When Steve Jobs passed away, at only 56 years old, the world lost a bright visionary innovator. But I’m not going to talk about loss, for the legacy Jobs left was an enormous gain for the world. He was a man who, for better or worse, trusted his gut, his inner voice, even when it made him unpopular, and even when it led to what seemed at the time to be disaster, such as getting fired from his own company:
“I didn’t see it then, but it turned out that getting fired from Apple was the best thing that could have ever happened to me. The heaviness of being successful was replaced by the lightness of being a beginner again, less sure about everything. It freed me to enter one of the most creative periods of my life.”
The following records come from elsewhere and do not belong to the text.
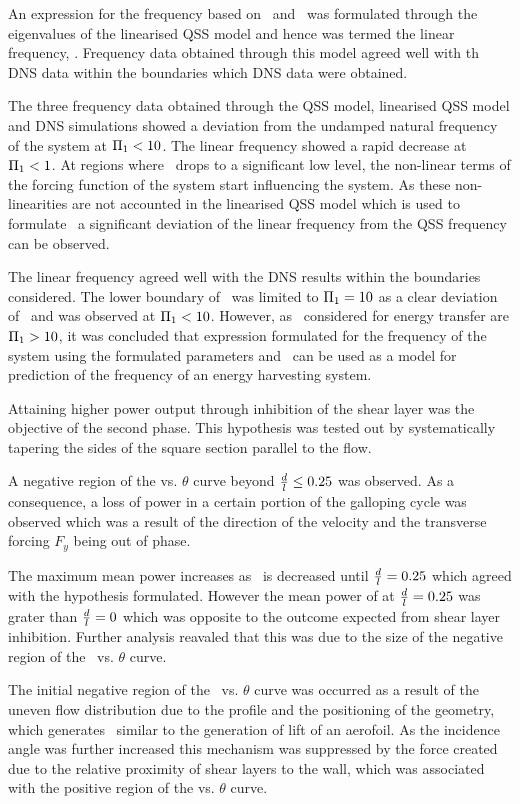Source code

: An expression for the frequency based on \massstiff\ and \massdamp\ was formulated through the eigenvalues of the linearised QSS model and hence was termed the linear frequency,  \freqlin. Frequency data obtained through this model agreed well with th DNS data  within the boundaries which DNS data were obtained.  

The three frequency data obtained through the QSS model, linearised QSS model and DNS simulations showed a deviation from the undamped natural frequency of the system at $\Pi_1<10$. The linear frequency showed a rapid decrease at $\Pi_1<1$. At regions where \massstiff\ drops to a significant low level, the non-linear terms of the forcing function of the system start influencing the system. As these non-linearities are not accounted in the linearised QSS model which is used to formulate \freqlin\, a significant deviation of the linear frequency from the QSS frequency can be observed.

The linear frequency agreed well with the DNS results within the boundaries considered. The lower boundary of \massstiff\ was limited to $\Pi_1=10$ as a clear deviation of \freqlin\ and \freqdns was observed at $\Pi_1<10$. However, as \massstiff\ considered for energy transfer are $\Pi_1>10$, it was concluded that expression formulated for the frequency of the system using the formulated parameters \massstiff and \massdamp\ can be used as a model for prediction of the frequency of an energy harvesting system.  

Attaining higher power output through inhibition of the shear layer was the objective of the second phase. This hypothesis was tested out by systematically tapering the sides of the square section parallel to the flow. 

A negative region of the \cy vs. $\theta$ curve beyond $\frac{d}{l}\leq0.25$ was observed. As a consequence, a loss of power in a certain portion of the galloping cycle was observed which was a result of the direction of the velocity and the transverse forcing $F_{y}$ being out of phase. 

The maximum mean power increases as \ratio\ is decreased until $\frac{d}{l}=0.25$ which agreed with the hypothesis formulated. However the mean power of at $\frac{d}{l}=0.25$ was grater than $\frac{d}{l}=0$ which was opposite to the outcome expected from shear layer inhibition. Further analysis reavaled that this was due to the size of the negative region of the \cy\ vs. $\theta$ curve.

The initial negative region of the \cy\ vs. $\theta$ curve was occurred as a result of the uneven flow distribution due to the profile and the positioning of the geometry, which generates \cy\ similar to the generation of lift of an aerofoil. As the incidence angle was further increased this mechanism was suppressed by the force created due to the relative proximity of shear layers to the wall, which was associated with the positive region of the \cy vs. $\theta$ curve.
And this is the key to being visionary. It isn’t in young geniuses tinkering in their garage. It is in the seasoned, fallible humans who use an unexpected and unwanted transition as an opportunity to reinvent themselves in ways that surpass anything they accomplished in the past.
In other words, no one is born to greatness. We all have that visionary voice inside us. Those who become truly great in this world are just like everyone else except for one thing—they listen to that voice, even when it’s saying what they don’t want to hear, what they are afraid to hear—even when every other voice around them is telling them the exact opposite.
The more you tap into that visionary inside you, the more opportunities will present themselves when you are prepared to act on them. As Jobs described of his own success, “You can’t connect the dots looking forward; you can only connect them looking backwards. So you have to trust that the dots will somehow connect in your future. You have to trust in something — your gut, destiny, life, karma, whatever. This approach has never let me down, and it has made all the difference in my life.”
No matter what age or stage of life you are in, the only way you’ll be able to connect the dots to create your vision is if you put those dots out there today. Listen to that voice and start leaving your mark. Everything else is secondary.
What does being a visionary mean to you?